Великий князь часто тогда давал концерты днем; в них он сам играл на скрипке. На одном из этих концертов, на которых я обыкновенно скучала, я пошла к себе в комнату; эта комната выходила в большую залу Летнего дворца, в которой тогда раскрашивали потолок и которая была вся в лесах. Императрица была в отсутствии, Крузе уехала к дочери, к Сивере; я не нашла ни души в моей комнате. От скуки я открыла дверь залы и увидала на противоположном конце Андрея Чернышева; я сделала ему знак, чтобы он подошел; он приблизился к двери; по правде говоря, с большим страхом, я его спросила: «Скоро ли вернется императрица?» Он мне сказал: «Я не могу с вами говорить, слишком шумят в зале, впустите меня к себе в комнату». Я ему ответила: «Этого-то я и не сделаю». Он был тогда снаружи перед дверью, а я за дверью, держа ее полуоткрытой и так с ним разговаривая. Невольное движение заставило меня повернуть голову в сторону, противоположную двери, возле которой я стояла. Я увидела позади себя, у другой двери моей уборной, камергера графа Дивьера, который мне сказал: «Великий князь просит Ваше Высочество». Я закрыла дверь залы и вернулась с Дивьером в комнату, где у великого князя шел концерт. Я узнала впоследствии, что граф Дивьер был своего рода доносчиком, на которого была возложена эта обязанность, как на многих вокруг нас.
На следующий день затем, в воскресенье, мы с великим князем узнали, что все трое Чернышевых были сделаны поручиками в полках, находившихся возле Оренбурга, а днем Чоглокова была приставлена ко мне. […]

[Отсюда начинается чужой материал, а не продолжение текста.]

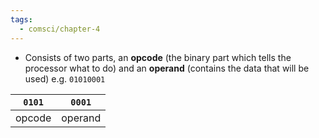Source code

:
 ```yaml
---
tags:
  - comsci/chapter-4
---
```


- Consists of two parts, an **opcode** (the binary part which tells the processor what to do) and an **operand** (contains the data that will be used)
e.g. `01010001`

| `0101`   | `0001` |
| ------ | ---- |
| opcode | operand     |
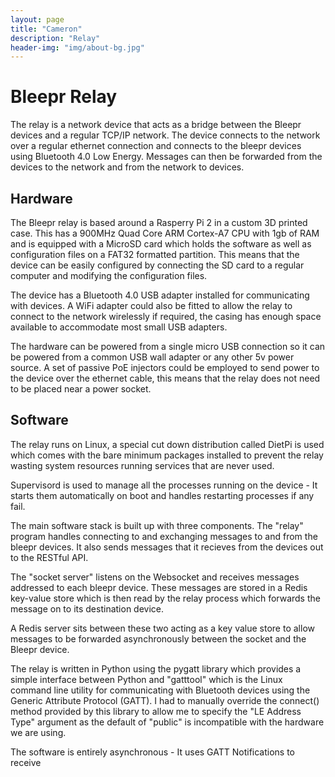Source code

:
 ```yaml
---
layout: page
title: "Cameron"
description: "Relay"
header-img: "img/about-bg.jpg"
---
```

# Bleepr Relay
The relay is a network device that acts as a bridge between the Bleepr
devices and a regular TCP/IP network.  The device connects to the network
over a regular ethernet connection and connects to the bleepr devices using
Bluetooth 4.0 Low Energy.  Messages can then be forwarded from the devices
to the network and from the network to devices.

## Hardware
The Bleepr relay is based around a Rasperry Pi 2 in a custom 3D printed
case.  This has a 900MHz Quad Core ARM Cortex-A7 CPU with 1gb of RAM and is
equipped with a MicroSD card which holds the software as well as
configuration files on a FAT32 formatted partition.  This means that the
device can be easily configured by connecting the SD card to a regular
computer and modifying the configuration files.

The device has a Bluetooth 4.0 USB adapter installed for communicating
with devices.  A WiFi adapter could also be fitted to allow the relay to
connect to the network wirelessly if required, the casing has enough space
available to accommodate most small USB adapters.

The hardware can be powered from a single micro USB connection so it can be
powered from a common USB wall adapter or any other 5v power source.  A
set of passive PoE injectors could be employed to send power to the device
over the ethernet cable, this means that the relay does not need to be
placed near a power socket.

## Software
The relay runs on Linux, a special cut down distribution called DietPi is
used which comes with the bare minimum packages installed to prevent the relay
wasting system resources running services that are never used.

Supervisord is used to manage all the processes running on the device - It
starts them automatically on boot and handles restarting processes if any fail.

The main software stack is built up with three components.  The "relay" program
handles connecting to and exchanging messages to and from the bleepr devices.
It also sends messages that it recieves from the devices out to the RESTful API.

The "socket server" listens on the Websocket and receives messages addressed to
each bleepr device.  These messages are stored in a Redis key-value store which
is then read by the relay process which forwards the message on to its
destination device.

A Redis server sits between these two acting as a key value store to allow
messages to be forwarded asynchronously between the socket and the Bleepr
device.

The relay is written in Python using the pygatt library which provides a simple
interface between Python and "gatttool" which is the Linux command line utility
for communicating with Bluetooth devices using the Generic Attribute Protocol
(GATT). I had to manually override the connect() method provided by this
library to allow me to specify the "LE Address Type" argument as the default of
"public" is incompatible with the hardware we are using.

The software is entirely asynchronous - It uses GATT Notifications to receive 
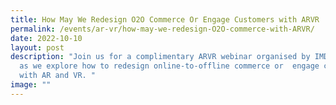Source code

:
 ```yaml
---
title: How May We Redesign O2O Commerce Or Engage Customers with ARVR
permalink: /events/ar-vr/how-may-we-redesign-O2O-commerce-with-ARVR/
date: 2022-10-10
layout: post
description: "Join us for a complimentary ARVR webinar organised by IMDA PIXEL
  as we explore how to redesign online-to-offline commerce or  engage customers
  with AR and VR. "
image: ""
---
```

В начале августа императрица велела сказать великому князю и мне, что мы должны говеть; мы подчинились ее воле и тотчас же велели служить у себя утрени и всенощные и стали каждый день ходить к обедне. В пятницу, когда дело дошло до исповеди, выяснилась причина данного нам приказания говеть. Симеон Теодорский, епископ Псковский, очень много расспрашивал нас обоих, каждого порознь, относительно того, что произошло у нас с Чернышевыми; но так как совсем ничего не произошло, то ему стало немножко неловко, когда ему с невинным простодушием сказали, что даже не было и тени того, что осмелились предполагать. В беседе со мною у него вырвалось: «Так откуда же это происходит, что императрицу предостерегали в противном?» На это я ему сказала, что ничего не знаю. Полагаю, наш духовник сообщил нашу исповедь духовнику императрицы, а этот последний передал Ее Императорскому Величеству, в чем дело, что, конечно, не могло нам повредить. Мы причащались в субботу, а в понедельник поехали на неделю в Ораниенбаум, между тем как императрица ездила в Царское Село. Прибыв в Ораниенбаум, великий князь завербовал всю свою свиту; камергерам, камер-юнкерам, чинам его двора, адъютантам, князю Репнину и даже его сыну, камер-лакеям, садовникам – всем было дано по мушкету на плечо; Его Императорское Высочество делал им каждый день ученья, назначал караулы; коридор дома служил им кордегардией, и они проводили там день; обедать и ужинать кавалеры подымались наверх, а вечером в штиблетах приходили в зал танцевать; из дам были только я, Чоглокова, княгиня Репнина, трое моих фрейлин да мои горничные, – следовательно, такой бал был очень жидок и плохо налаживался: мужчины бывали измученные и не в духе от этих постоянных военных учений, которые приходились не слишком по вкусу придворным.